When I ask an author, “What’s at stake for you here?” I usually think I’m asking a straightforward question. It never fails to surprise me when an author can’t quite articulate an answer. I mean, you wrote it, didn’t you? Don’t you know why this is important to you?
I guess I figure most people understand their motivations better than I do.
Motivation, after all, is rarely simple and rarely fully conscious. Writing can have a way of drawing out what’s down deep, though.
At least, if you want other people to read it.
But I also understand that not all my authors are writers—that’s why you’re hiring me as your editor. We may not always be on the same page or speaking the same language, even. Which means you may have trouble acting on my recommendations.
So what’s the talk of stakes about, anyway? Isn’t it enough to want to write a story or share an idea with someone?
What We Mean by “Stakes”
The short answer to the question is: No, it’s not enough to just want to write a story or share an idea. Unless you’re not planning on having a lot of readers. If you only want to have something to hand out to friends and family, by all means write whatever you want.
If you’re paying me to be your editor, though, you probably have some aspirations for people who do not know you to want to read it. You probably hope to at least earn back whatever you put into it. If that’s true, there are going to need to be stakes.
When your editor asks what’s at stake for you, they’re asking why this book is important enough to put in the time, energy, money, and emotion that producing a book entails. They’re asking why you feel it’s necessary to speak up, as yourself, in this moment, with this particular monograph.
They’re asking what you have to lose if you don’t see this book all the way into print.
Why Stakes Matter
Stakes matter because they help establish the connection between you and your reader. Without that connection, your reader will wonder why they should bother with what you have to say. Their time is valuable, after all.
The good news is that readers want to spend their time on good books. Despite all the challenges facing print, it’s still the most popular format in the U.S. and the industry is still strong. If you can convince your reader your book is important, they’ll gladly read it.
Your book must be important to you, of course. Now, most authors will say, “Of course my book is important to me!” What they sometimes mean, however, is that they want to think of themselves as an author, or they want to become famous for writing a great book, or they want to prove something to themselves or to someone else.

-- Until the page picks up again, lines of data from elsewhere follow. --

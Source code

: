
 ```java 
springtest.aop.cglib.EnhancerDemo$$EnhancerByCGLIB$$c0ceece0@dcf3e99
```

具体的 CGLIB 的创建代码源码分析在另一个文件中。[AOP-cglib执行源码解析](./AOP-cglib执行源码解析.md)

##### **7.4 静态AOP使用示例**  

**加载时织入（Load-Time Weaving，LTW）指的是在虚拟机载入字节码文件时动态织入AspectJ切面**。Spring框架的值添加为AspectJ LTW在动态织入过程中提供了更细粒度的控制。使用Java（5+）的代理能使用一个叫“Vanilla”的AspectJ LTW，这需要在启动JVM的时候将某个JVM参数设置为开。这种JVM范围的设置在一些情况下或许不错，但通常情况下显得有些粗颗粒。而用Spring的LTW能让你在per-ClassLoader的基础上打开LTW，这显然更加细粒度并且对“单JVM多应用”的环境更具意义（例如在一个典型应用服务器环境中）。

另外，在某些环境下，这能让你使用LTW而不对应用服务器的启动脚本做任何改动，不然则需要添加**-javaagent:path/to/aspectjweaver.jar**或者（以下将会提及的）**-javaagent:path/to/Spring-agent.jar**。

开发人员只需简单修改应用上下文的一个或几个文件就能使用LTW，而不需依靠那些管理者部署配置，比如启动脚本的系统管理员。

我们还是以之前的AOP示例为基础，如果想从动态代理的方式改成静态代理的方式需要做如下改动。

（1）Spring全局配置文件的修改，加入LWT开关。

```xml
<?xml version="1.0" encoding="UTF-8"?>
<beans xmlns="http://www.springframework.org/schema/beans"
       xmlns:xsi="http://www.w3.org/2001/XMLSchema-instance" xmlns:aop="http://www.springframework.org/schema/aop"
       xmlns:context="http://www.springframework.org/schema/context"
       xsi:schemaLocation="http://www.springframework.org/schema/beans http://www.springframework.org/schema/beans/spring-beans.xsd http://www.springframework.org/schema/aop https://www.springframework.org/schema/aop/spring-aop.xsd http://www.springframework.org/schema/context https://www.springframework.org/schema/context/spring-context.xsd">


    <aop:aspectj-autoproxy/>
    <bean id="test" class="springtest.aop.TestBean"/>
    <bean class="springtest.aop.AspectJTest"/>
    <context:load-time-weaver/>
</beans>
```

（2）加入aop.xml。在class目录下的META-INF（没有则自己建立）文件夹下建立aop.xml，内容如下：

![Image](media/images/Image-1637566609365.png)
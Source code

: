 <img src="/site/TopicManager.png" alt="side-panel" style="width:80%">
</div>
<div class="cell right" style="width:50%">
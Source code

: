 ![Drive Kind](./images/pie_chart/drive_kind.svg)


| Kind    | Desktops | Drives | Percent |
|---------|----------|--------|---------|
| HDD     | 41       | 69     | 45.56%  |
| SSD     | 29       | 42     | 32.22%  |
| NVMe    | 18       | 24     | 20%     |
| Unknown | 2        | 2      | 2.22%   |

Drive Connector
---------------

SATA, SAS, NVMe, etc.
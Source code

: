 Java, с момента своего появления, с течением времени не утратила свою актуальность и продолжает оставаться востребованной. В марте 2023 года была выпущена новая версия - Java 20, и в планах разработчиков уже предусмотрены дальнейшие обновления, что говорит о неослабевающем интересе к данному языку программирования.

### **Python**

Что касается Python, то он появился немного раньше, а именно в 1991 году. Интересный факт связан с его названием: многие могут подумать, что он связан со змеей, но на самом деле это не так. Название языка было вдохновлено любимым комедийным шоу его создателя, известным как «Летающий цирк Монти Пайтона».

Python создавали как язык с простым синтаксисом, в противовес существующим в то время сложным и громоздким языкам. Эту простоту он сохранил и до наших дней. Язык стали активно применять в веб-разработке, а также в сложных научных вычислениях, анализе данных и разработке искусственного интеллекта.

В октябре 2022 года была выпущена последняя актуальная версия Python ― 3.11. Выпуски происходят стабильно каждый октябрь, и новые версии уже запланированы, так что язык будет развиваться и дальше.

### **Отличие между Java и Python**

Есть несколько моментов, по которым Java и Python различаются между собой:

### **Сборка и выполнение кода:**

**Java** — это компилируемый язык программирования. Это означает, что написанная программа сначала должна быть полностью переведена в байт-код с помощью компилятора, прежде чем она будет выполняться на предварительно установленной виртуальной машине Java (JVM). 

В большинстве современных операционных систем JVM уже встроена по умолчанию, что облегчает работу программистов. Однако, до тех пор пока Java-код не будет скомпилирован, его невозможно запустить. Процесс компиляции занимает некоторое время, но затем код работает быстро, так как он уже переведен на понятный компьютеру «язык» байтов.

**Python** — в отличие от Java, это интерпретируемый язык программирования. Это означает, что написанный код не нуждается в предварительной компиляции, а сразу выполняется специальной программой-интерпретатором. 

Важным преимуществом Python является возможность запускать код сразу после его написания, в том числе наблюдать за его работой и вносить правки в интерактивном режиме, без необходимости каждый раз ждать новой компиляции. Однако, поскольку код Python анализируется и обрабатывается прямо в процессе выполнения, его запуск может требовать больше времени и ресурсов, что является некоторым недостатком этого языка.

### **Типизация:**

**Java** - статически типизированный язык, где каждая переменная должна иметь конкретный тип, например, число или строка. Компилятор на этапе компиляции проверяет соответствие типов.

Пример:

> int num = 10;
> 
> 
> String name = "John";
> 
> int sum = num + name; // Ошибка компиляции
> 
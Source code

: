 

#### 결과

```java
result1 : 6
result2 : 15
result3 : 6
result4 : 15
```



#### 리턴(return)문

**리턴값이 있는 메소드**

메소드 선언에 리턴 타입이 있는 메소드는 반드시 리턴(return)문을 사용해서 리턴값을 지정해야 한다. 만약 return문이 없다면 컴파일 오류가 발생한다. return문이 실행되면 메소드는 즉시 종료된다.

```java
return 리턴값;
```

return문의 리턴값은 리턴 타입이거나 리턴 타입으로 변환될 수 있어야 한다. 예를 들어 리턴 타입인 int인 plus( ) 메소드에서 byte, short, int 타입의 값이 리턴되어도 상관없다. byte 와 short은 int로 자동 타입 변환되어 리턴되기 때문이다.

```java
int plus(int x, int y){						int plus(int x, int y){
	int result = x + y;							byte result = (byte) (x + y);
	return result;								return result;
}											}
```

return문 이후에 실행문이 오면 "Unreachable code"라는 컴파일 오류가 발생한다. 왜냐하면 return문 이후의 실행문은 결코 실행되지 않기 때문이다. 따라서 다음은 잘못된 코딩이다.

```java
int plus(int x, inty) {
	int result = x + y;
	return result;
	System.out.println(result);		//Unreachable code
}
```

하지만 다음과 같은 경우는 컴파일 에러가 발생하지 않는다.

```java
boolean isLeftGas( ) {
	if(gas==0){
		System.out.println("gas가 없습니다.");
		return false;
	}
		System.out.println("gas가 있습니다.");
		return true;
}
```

Most readers won’t find those compelling reasons to read your book.
Ask What’s at Stake for Your Reader
The stakes, then, must be in great part about your audience.
My authors know I think incessantly about their audiences. I am obsessed with what the target reader may or may not get from every paragraph and sentence.
Your readers, after all, will make or break you. You don’t get to become any kind of author if you don’t have readers, and you won’t have readers if you don’t have something of value to offer them.
So, your answer to the question of stakes should take some form like this:
- I want to give my readers _____________.
- Most people don’t know _____________.
- If people only knew _____________, they’d be _____________.
- I want to make my readers feel _____________.
You get the idea, I hope.
Every Book Has Stakes
The stakes may feel more obvious for nonfiction, where there is a main idea at the heart of the book. You write fiction, however, for the sake of a story, not for the audience, right?
I’m attracted to the idea of art for art’s sake as much as the next guy, but at the end of the day I can’t affirm that if it means “art without regard for an audience.” However personal or conceptual or nonfunctional a work of art might become, it can never extract itself from the rhetorical situation of a sender, a message, and a receiver. Moreover, I cannot accept that anyone would pour themselves into something that they did not want other people to receive in some way.
People like to say Stanley Kubrick was a misanthrope, meaning his movies tend to take a cynical attitude toward human possibility. Okay, but he also believed there was such a thing as craft in cinema, and he excelled at it, and you don’t bother to excel at a craft if you don’t want to connect with the people for whom that craft is made.
Stakes in Fiction
That said, we do tend to think of stakes in fiction as a feature of the story itself. In other words, we ask, “What’s at stake for the main character?” The central conflict usually embodies the stakes as a problem or question, and the climax generally brings the tensions of the plot to a head and “answers” the question. We call this “answer” the theme.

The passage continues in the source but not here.